§ Problem description
Look over the entries and say how many lines include the word "exactly". Only the number, please.

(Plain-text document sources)
<<<<

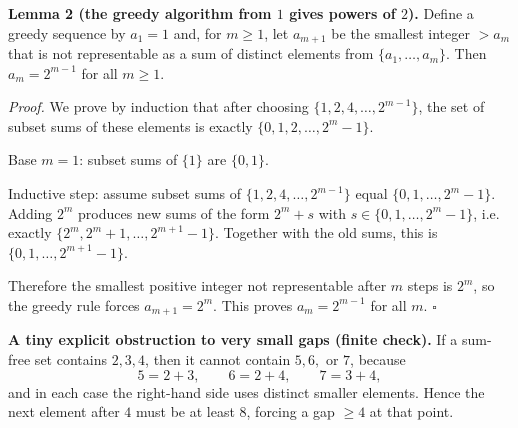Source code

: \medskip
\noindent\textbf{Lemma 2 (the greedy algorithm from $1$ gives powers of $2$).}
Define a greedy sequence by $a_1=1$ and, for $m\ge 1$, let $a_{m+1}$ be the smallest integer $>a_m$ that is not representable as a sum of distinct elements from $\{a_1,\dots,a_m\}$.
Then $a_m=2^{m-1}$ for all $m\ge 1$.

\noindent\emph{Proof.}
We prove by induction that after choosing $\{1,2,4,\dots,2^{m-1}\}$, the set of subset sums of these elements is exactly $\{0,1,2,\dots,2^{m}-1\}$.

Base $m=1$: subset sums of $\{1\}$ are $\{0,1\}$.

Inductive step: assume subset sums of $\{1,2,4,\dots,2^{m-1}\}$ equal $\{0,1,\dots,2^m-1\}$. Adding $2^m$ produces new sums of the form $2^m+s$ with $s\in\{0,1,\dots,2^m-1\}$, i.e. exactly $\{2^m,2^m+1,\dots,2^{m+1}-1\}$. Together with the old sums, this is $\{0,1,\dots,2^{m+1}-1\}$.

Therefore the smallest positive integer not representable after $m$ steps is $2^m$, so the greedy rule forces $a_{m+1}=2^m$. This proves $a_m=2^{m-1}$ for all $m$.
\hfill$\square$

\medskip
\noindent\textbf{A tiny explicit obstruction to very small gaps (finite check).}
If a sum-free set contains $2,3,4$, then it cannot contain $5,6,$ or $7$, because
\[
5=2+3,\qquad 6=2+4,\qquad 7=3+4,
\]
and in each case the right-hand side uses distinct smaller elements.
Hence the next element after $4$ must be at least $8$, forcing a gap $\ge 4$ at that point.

>>>>
<<<<

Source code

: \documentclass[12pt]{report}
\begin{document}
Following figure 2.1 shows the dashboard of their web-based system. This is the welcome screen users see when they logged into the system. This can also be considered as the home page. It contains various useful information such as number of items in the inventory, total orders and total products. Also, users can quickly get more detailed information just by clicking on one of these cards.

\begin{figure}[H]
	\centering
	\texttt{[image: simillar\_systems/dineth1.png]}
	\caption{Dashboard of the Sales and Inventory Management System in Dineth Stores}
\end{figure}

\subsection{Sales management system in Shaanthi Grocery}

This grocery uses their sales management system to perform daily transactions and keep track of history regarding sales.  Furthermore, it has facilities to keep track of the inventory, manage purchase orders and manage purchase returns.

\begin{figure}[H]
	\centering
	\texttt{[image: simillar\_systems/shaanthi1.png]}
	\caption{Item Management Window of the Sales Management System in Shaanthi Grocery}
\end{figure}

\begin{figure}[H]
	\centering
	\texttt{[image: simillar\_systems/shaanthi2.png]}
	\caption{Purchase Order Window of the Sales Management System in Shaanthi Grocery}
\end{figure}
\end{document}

>>>>

§ Solution to the problem
2